155. Lo que se entrega sin que duela, no se ha perdido de verdad.
Narra Ruiz.
Me lo dice con una sonrisa estúpida en la cara.
Torrez.
Mi perro fiel. Mi sombra de pólvora y saliva.
—Fue una noche especial, jefe —dice, mientras se sirve café como si acabara de regresar de un hotel cinco estrellas y no de haber sudado sobre la mujer que más veces he querido ver llorar… y también reír.

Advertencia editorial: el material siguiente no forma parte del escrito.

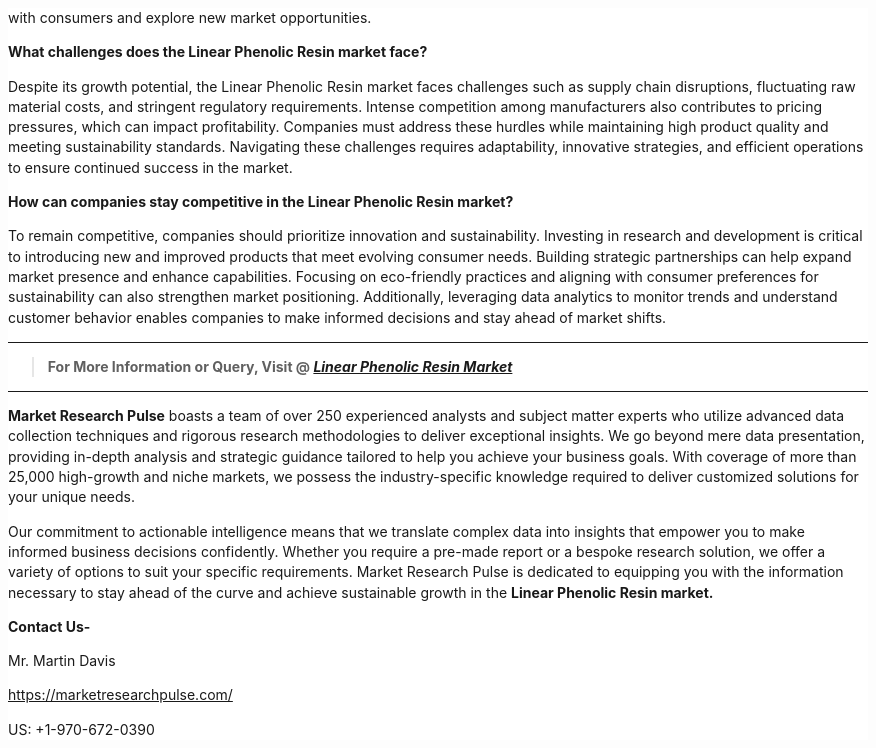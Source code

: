 with consumers and explore new market opportunities.</p><p><strong>What challenges does the Linear Phenolic Resin market face?</strong></p><p>Despite its growth potential, the Linear Phenolic Resin market faces challenges such as supply chain disruptions, fluctuating raw material costs, and stringent regulatory requirements. Intense competition among manufacturers also contributes to pricing pressures, which can impact profitability. Companies must address these hurdles while maintaining high product quality and meeting sustainability standards. Navigating these challenges requires adaptability, innovative strategies, and efficient operations to ensure continued success in the market.</p><p><strong>How can companies stay competitive in the Linear Phenolic Resin market?</strong></p><p>To remain competitive, companies should prioritize innovation and sustainability. Investing in research and development is critical to introducing new and improved products that meet evolving consumer needs. Building strategic partnerships can help expand market presence and enhance capabilities. Focusing on eco-friendly practices and aligning with consumer preferences for sustainability can also strengthen market positioning. Additionally, leveraging data analytics to monitor trends and understand customer behavior enables companies to make informed decisions and stay ahead of market shifts.</p><hr /><blockquote><p><strong>For More Information or Query, Visit @&nbsp;<em><a href="https://marketresearchpulse.com/report/148576/linear-phenolic-resin-market?utm_source=Linkedin&utm_medium=0110">Linear Phenolic Resin Market</a></em></strong></p></blockquote><hr /><p><strong>Market Research Pulse</strong> boasts a team of over 250 experienced analysts and subject matter experts who utilize advanced data collection techniques and rigorous research methodologies to deliver exceptional insights. We go beyond mere data presentation, providing in-depth analysis and strategic guidance tailored to help you achieve your business goals. With coverage of more than 25,000 high-growth and niche markets, we possess the industry-specific knowledge required to deliver customized solutions for your unique needs.</p><p>Our commitment to actionable intelligence means that we translate complex data into insights that empower you to make informed business decisions confidently. Whether you require a pre-made report or a bespoke research solution, we offer a variety of options to suit your specific requirements. Market Research Pulse is dedicated to equipping you with the information necessary to stay ahead of the curve and achieve sustainable growth in the <strong>Linear Phenolic Resin market.</strong></p><p><strong>Contact Us-</strong></p><p>Mr. Martin Davis</p><p>https://marketresearchpulse.com/</p><p>US: +1-970-672-0390</p>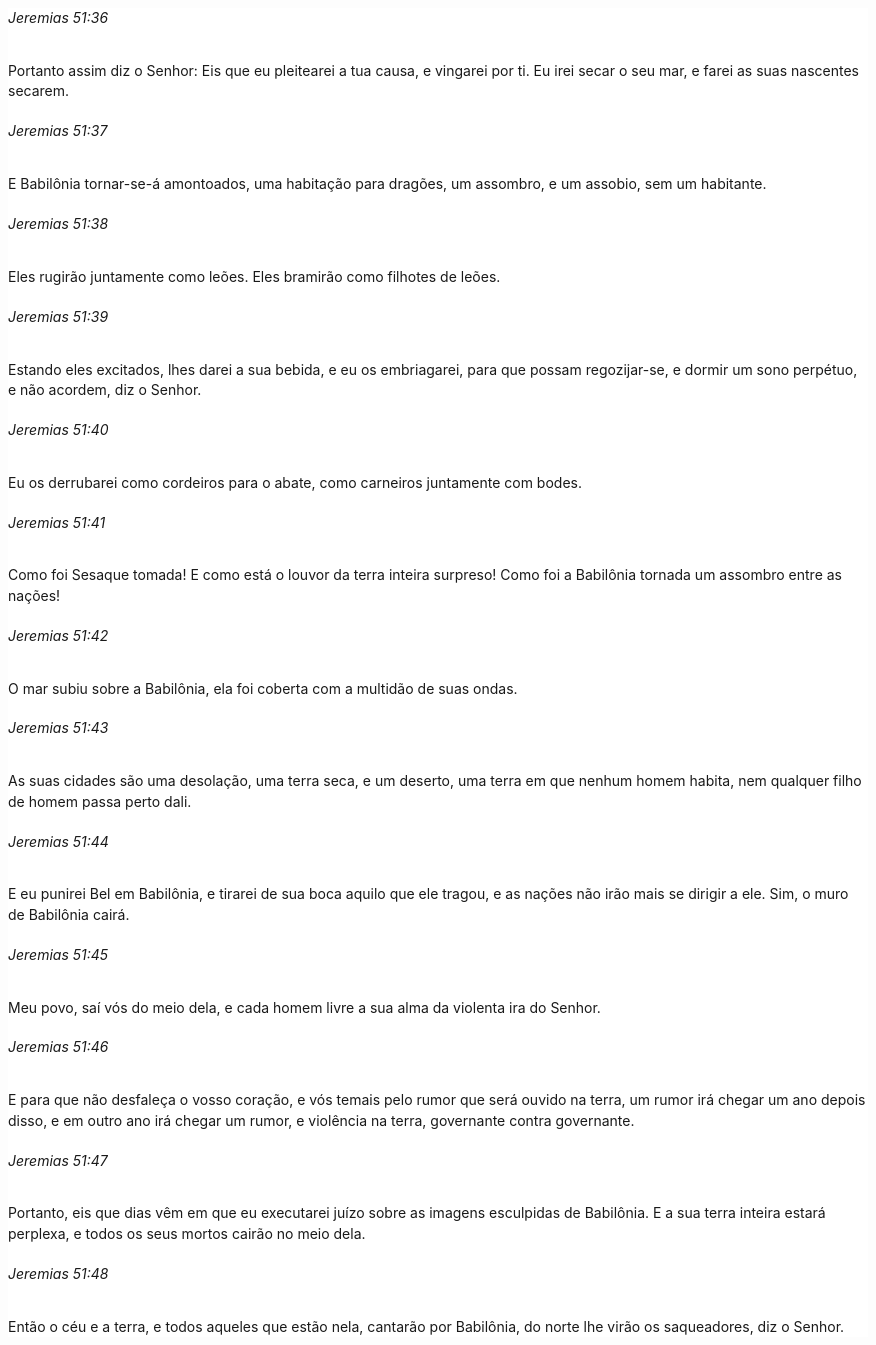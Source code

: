 ###### Jeremias 51:36

Portanto assim diz o Senhor: Eis que eu pleitearei a tua causa, e vingarei por ti. Eu irei secar o seu mar, e farei as suas nascentes secarem.

###### Jeremias 51:37

E Babilônia tornar-se-á amontoados, uma habitação para dragões, um assombro, e um assobio, sem um habitante.

###### Jeremias 51:38

Eles rugirão juntamente como leões. Eles bramirão como filhotes de leões.

###### Jeremias 51:39

Estando eles excitados, lhes darei a sua bebida, e eu os embriagarei, para que possam regozijar-se, e dormir um sono perpétuo, e não acordem, diz o Senhor.

###### Jeremias 51:40

Eu os derrubarei como cordeiros para o abate, como carneiros juntamente com bodes.

###### Jeremias 51:41

Como foi Sesaque tomada! E como está o louvor da terra inteira surpreso! Como foi a Babilônia tornada um assombro entre as nações!

###### Jeremias 51:42

O mar subiu sobre a Babilônia, ela foi coberta com a multidão de suas ondas.

###### Jeremias 51:43

As suas cidades são uma desolação, uma terra seca, e um deserto, uma terra em que nenhum homem habita, nem qualquer filho de homem passa perto dali.

###### Jeremias 51:44

E eu punirei Bel em Babilônia, e tirarei de sua boca aquilo que ele tragou, e as nações não irão mais se dirigir a ele. Sim, o muro de Babilônia cairá.

###### Jeremias 51:45

Meu povo, saí vós do meio dela, e cada homem livre a sua alma da violenta ira do Senhor.

###### Jeremias 51:46

E para que não desfaleça o vosso coração, e vós temais pelo rumor que será ouvido na terra, um rumor irá chegar um ano depois disso, e em outro ano irá chegar um rumor, e violência na terra, governante contra governante.

###### Jeremias 51:47

Portanto, eis que dias vêm em que eu executarei juízo sobre as imagens esculpidas de Babilônia. E a sua terra inteira estará perplexa, e todos os seus mortos cairão no meio dela.

###### Jeremias 51:48

Então o céu e a terra, e todos aqueles que estão nela, cantarão por Babilônia, do norte lhe virão os saqueadores, diz o Senhor.
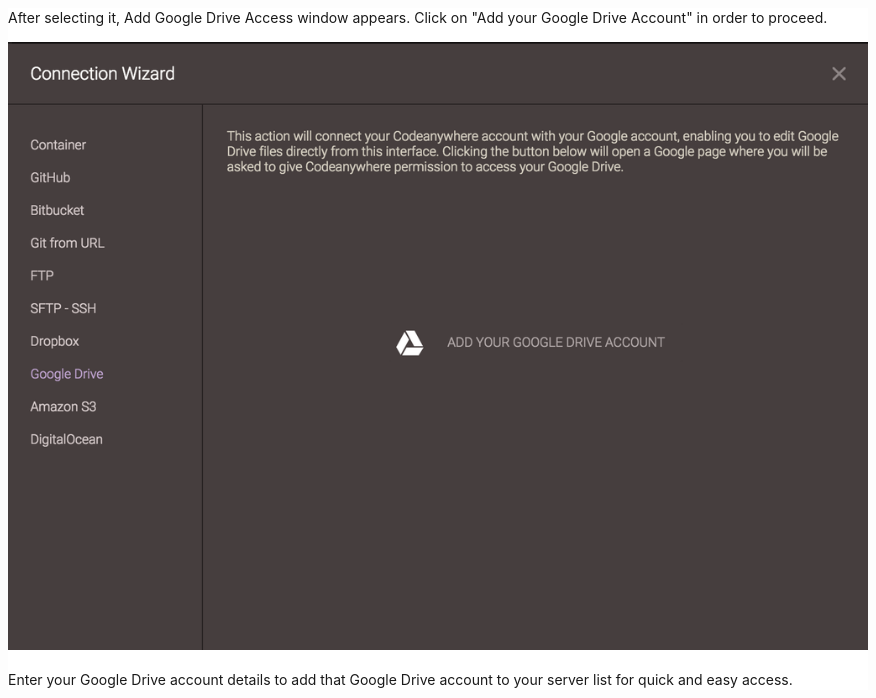 After selecting it, Add Google Drive Access window appears. Click on "Add your Google Drive Account" in order to proceed.

![](/images/googledrive-connect.png)

Enter your Google Drive account details to add that Google Drive account to your server list for quick and easy access.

Lo observo sin apuro. Mis dedos juegan con el encendedor de plata. Click. Click. Click. El fuego baila, se apaga. Se enciende de nuevo. Es hipnótico.
—¿Especial cómo? —pregunto, como quien pregunta por el clima.
Él se ríe. No se da cuenta. No ve la sangre que me bulle bajo la piel. No siente que estoy a un milímetro de abrirle la garganta y obligarlo a repetir todo con un nudo en la lengua.
—Al principio fue tensa —dice—. Se hacía la difícil, pero después… jefe, usted tenía razón. Estaba pidiendo que alguien la domara.
Ese verbo.
Domar.
Como si fuera un potro.
Como si Lorena no fuera un incendio disfrazado de bailarina.